* EXERCISE OBJECTIVE
For the entries below, repeat exactly each line starting with the one that contains "(writeup by @cyb3rwolf)" and going on through the one that contains "(writeup by @fxhacker)", and no others.

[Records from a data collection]
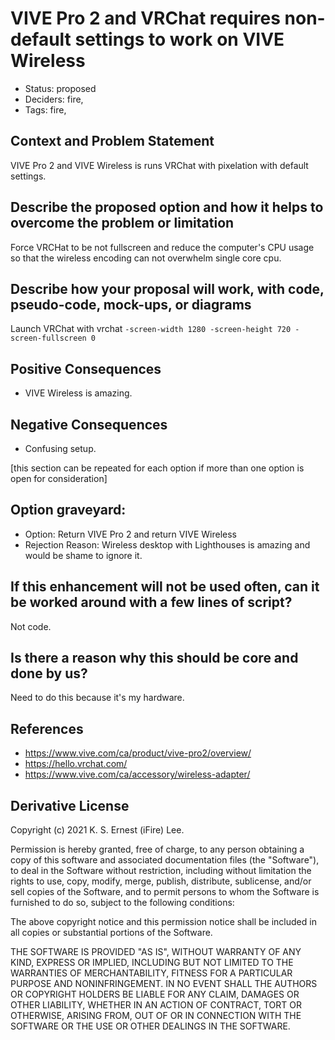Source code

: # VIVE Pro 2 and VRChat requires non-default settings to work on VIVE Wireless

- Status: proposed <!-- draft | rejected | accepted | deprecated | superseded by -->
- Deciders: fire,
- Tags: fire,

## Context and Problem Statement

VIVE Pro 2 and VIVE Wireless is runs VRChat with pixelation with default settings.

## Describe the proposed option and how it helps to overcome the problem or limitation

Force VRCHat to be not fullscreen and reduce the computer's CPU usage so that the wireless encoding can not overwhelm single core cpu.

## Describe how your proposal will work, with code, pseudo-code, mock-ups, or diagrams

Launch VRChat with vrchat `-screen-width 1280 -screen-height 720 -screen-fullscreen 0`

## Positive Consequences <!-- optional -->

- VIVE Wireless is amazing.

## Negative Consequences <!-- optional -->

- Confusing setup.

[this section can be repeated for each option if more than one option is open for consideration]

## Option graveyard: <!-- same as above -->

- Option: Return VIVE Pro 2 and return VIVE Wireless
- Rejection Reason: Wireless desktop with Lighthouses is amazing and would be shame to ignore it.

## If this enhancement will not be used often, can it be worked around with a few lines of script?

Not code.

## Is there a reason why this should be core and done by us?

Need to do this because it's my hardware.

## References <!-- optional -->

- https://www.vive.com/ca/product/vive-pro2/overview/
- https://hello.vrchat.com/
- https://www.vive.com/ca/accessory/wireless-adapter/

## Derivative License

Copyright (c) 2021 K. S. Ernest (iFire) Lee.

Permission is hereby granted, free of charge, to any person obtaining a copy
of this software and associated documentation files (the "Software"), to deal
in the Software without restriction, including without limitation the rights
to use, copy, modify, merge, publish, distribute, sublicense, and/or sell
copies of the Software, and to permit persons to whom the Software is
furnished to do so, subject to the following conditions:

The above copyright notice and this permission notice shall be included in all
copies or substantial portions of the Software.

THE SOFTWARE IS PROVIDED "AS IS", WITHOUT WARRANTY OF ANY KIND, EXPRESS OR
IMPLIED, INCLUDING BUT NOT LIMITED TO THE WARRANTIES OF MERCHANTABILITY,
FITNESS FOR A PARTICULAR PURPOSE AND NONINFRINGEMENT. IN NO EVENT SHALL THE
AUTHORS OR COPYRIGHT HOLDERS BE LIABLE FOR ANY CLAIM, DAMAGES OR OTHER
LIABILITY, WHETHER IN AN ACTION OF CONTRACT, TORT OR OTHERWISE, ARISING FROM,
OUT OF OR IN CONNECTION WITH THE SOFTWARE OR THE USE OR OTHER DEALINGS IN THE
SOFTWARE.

==

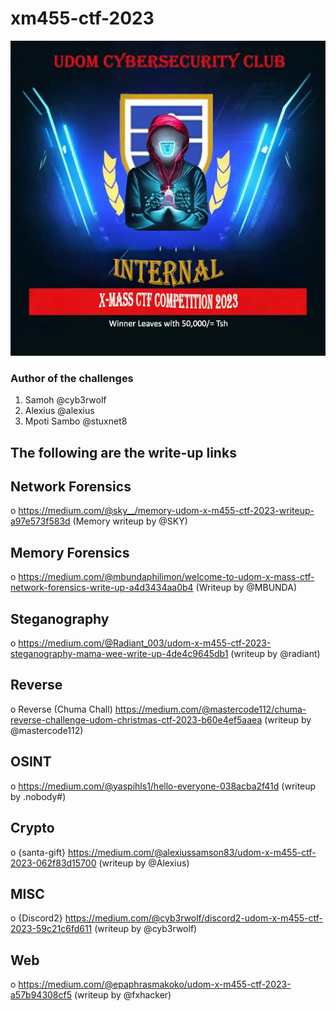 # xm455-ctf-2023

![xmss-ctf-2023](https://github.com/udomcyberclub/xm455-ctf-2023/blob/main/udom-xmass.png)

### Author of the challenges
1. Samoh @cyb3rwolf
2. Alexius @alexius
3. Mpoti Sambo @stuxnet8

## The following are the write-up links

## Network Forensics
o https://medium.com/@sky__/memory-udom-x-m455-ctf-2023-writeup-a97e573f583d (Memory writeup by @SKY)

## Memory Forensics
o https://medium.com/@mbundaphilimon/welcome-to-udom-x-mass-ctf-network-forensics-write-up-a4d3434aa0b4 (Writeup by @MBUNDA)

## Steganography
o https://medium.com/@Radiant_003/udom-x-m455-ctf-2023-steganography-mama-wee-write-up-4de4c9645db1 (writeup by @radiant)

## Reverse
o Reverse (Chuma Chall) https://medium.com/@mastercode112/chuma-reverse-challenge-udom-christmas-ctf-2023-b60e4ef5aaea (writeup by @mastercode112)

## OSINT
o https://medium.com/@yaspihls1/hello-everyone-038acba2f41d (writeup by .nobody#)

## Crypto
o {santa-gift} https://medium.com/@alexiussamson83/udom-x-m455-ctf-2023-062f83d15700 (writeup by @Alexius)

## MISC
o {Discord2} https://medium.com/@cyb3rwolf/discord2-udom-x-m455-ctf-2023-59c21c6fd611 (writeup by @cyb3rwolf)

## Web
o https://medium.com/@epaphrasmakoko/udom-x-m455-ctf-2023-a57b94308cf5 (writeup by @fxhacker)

* RESULT
o {Discord2} https://medium.com/@cyb3rwolf/discord2-udom-x-m455-ctf-2023-59c21c6fd611 (writeup by @cyb3rwolf)

## Web
o https://medium.com/@epaphrasmakoko/udom-x-m455-ctf-2023-a57b94308cf5 (writeup by @fxhacker)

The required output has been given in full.